If you need a special production task: define it like the above
grunt.registerTask('production', ['lint', 'requirejs', 'less', 'copy']);
and run it with
grunt production
If you need different behaviors for 'production' and 'development' inside i.e. the requirejs task, you can use so called targets. In the configuration example above it's already defined as production. You can add another target if you need (BTW, you can define a global config for all targets by adding a options object on the same level)
requirejs: {
// global config
options: {
baseUrl: "path/to/base",
mainConfigFile: "path/to/config.js"
},
production: {
// overwrites the default config above
options: {
out: "path/to/production.js"
}
},
development: {
// overwrites the default config above
options: {
out: "path/to/development.js",
optimize: none // no minification
}
}
}
Now you can run them both at the same time with grunt requirejs or individually with grunt requirejs:production, or you define them in the different tasks with:
grunt.registerTask('production', ['lint', 'requirejs:production']);
grunt.registerTask('development', ['lint', 'requirejs:development']);
Now to answer your questions:
I would definitely use a subfolder in your project. In my case I use a 'src' folder for development that is build into a 'htdocs' folder for production. The project layout I prefere is:
project/
src/
js/
libs/
jquery.js
...
appname/
a.js
b.js
...
main.js // require.js starter
index.html
...
build/
... //some tmp folder for the build process
htdocs/
... // production build
node_modules/
...
.gitignore
grunt.js
package.json
see above
You can do so, but I wouldn't recommend to add requirejs to the watch task, it's a resource hungry task and it will slow down your machine noticeable.

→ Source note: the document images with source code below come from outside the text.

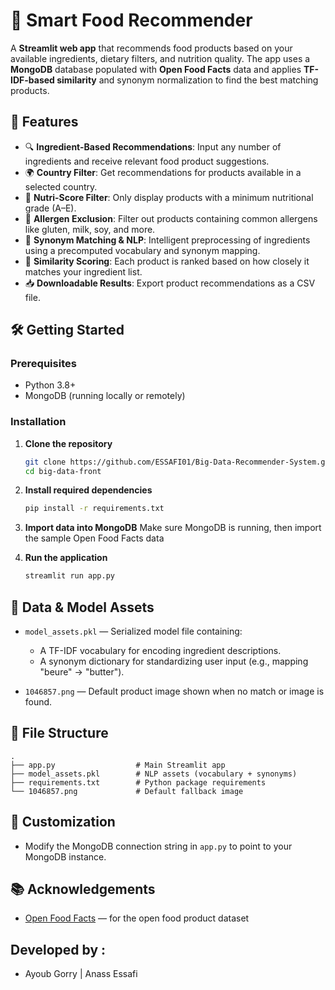# 🍏 Smart Food Recommender

A **Streamlit web app** that recommends food products based on your available ingredients, dietary filters, and nutrition quality. The app uses a **MongoDB** database populated with **Open Food Facts** data and applies **TF-IDF-based similarity** and synonym normalization to find the best matching products.

## 🚀 Features

* 🔍 **Ingredient-Based Recommendations**: Input any number of ingredients and receive relevant food product suggestions.
* 🌍 **Country Filter**: Get recommendations for products available in a selected country.
* 🍏 **Nutri-Score Filter**: Only display products with a minimum nutritional grade (A–E).
* 🚫 **Allergen Exclusion**: Filter out products containing common allergens like gluten, milk, soy, and more.
* 🧠 **Synonym Matching & NLP**: Intelligent preprocessing of ingredients using a precomputed vocabulary and synonym mapping.
* 🧮 **Similarity Scoring**: Each product is ranked based on how closely it matches your ingredient list.
* 📥 **Downloadable Results**: Export product recommendations as a CSV file.

## 🛠️ Getting Started

### Prerequisites

* Python 3.8+
* MongoDB (running locally or remotely)

### Installation

1. **Clone the repository**

   ```bash
   git clone https://github.com/ESSAFI01/Big-Data-Recommender-System.git
   cd big-data-front
   ```

2. **Install required dependencies**

   ```bash
   pip install -r requirements.txt
   ```

3. **Import data into MongoDB**
   Make sure MongoDB is running, then import the sample Open Food Facts data

4. **Run the application**

   ```bash
   streamlit run app.py
   ```

## 🧠 Data & Model Assets

* `model_assets.pkl` — Serialized model file containing:

  * A TF-IDF vocabulary for encoding ingredient descriptions.
  * A synonym dictionary for standardizing user input (e.g., mapping "beure" → "butter").
* `1046857.png` — Default product image shown when no match or image is found.

## 📁 File Structure

```
.
├── app.py                  # Main Streamlit app
├── model_assets.pkl        # NLP assets (vocabulary + synonyms)
├── requirements.txt        # Python package requirements
└── 1046857.png             # Default fallback image
```

## 🔧 Customization

* Modify the MongoDB connection string in `app.py` to point to your MongoDB instance.

## 📚 Acknowledgements

* [Open Food Facts](https://world.openfoodfacts.org/) — for the open food product dataset

## Developed by : 
* Ayoub Gorry | Anass Essafi 
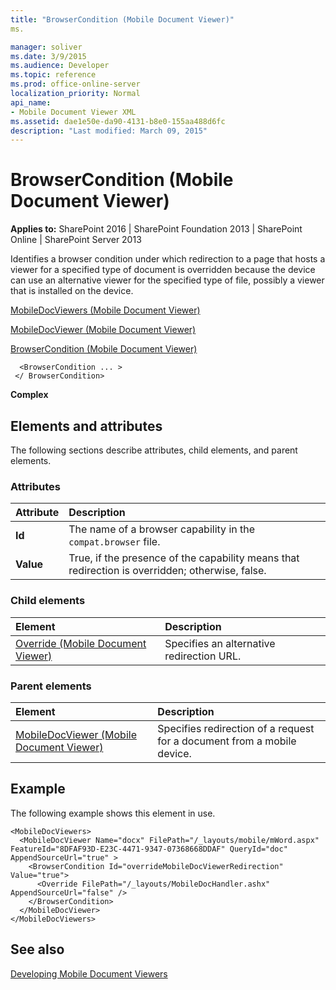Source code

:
 ```yaml
---
title: "BrowserCondition (Mobile Document Viewer)"
ms.

manager: soliver
ms.date: 3/9/2015
ms.audience: Developer
ms.topic: reference
ms.prod: office-online-server
localization_priority: Normal
api_name:
- Mobile Document Viewer XML
ms.assetid: dae1e50e-da90-4131-b8e0-155aa488d6fc
description: "Last modified: March 09, 2015"
---
```


# BrowserCondition (Mobile Document Viewer)

 
  
 **Applies to:** SharePoint 2016 | SharePoint Foundation 2013 | SharePoint Online | SharePoint Server 2013
  
Identifies a browser condition under which redirection to a page that hosts a viewer for a specified type of document is overridden because the device can use an alternative viewer for the specified type of file, possibly a viewer that is installed on the device.
  
[MobileDocViewers (Mobile Document Viewer)](mobiledocviewers-mobile-document-viewer.md)
  
[MobileDocViewer (Mobile Document Viewer)](mobiledocviewer-mobile-document-viewer.md)
  
[BrowserCondition (Mobile Document Viewer)](browsercondition-mobile-document-viewer.md)
  
```
  <BrowserCondition ... >
 </ BrowserCondition>
```

 **Complex**

## Elements and attributes

The following sections describe attributes, child elements, and parent elements.

### Attributes

|**Attribute**|**Description**|
|:-----|:-----|
|**Id** <br/> |The name of a browser capability in the  `compat.browser` file.  <br/> |
|**Value** <br/> |True, if the presence of the capability means that redirection is overridden; otherwise, false.  <br/> |
   
### Child elements

|**Element**|**Description**|
|:-----|:-----|
|[Override (Mobile Document Viewer)](override-mobile-document-viewer.md) <br/> |Specifies an alternative redirection URL.  <br/> |
   
### Parent elements

|**Element**|**Description**|
|:-----|:-----|
|[MobileDocViewer (Mobile Document Viewer)](mobiledocviewer-mobile-document-viewer.md) <br/> |Specifies redirection of a request for a document from a mobile device.  <br/> |
   
## Example

The following example shows this element in use.
  
```
<MobileDocViewers>
  <MobileDocViewer Name="docx" FilePath="/_layouts/mobile/mWord.aspx" FeatureId="8DFAF93D-E23C-4471-9347-07368668DDAF" QueryId="doc" AppendSourceUrl="true" >
    <BrowserCondition Id="overrideMobileDocViewerRedirection" Value="true">
      <Override FilePath="/_layouts/MobileDocHandler.ashx" AppendSourceUrl="false" />
    </BrowserCondition>
  </MobileDocViewer>
</MobileDocViewers>

```

## See also



[Developing Mobile Document Viewers](http://msdn.microsoft.com/library/acd5386d-7808-4fd8-843f-0a4ac9ddd6b0%28Office.15%29.aspx)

Last but not least: Be very cautious when playing around with r.js. Especially when you want to optimize the whole project with r.js by adding a modules directive to your config. R.js will delete the output directory without asking. If it happens that it is accidentally configured to be your system root, r.js will erase your HDD. Be warned, I erased my whole htdocs folder permanently some time ago while setting up my grunt task... Always add keepBuildDir:true to your options when playing around with the r.js config.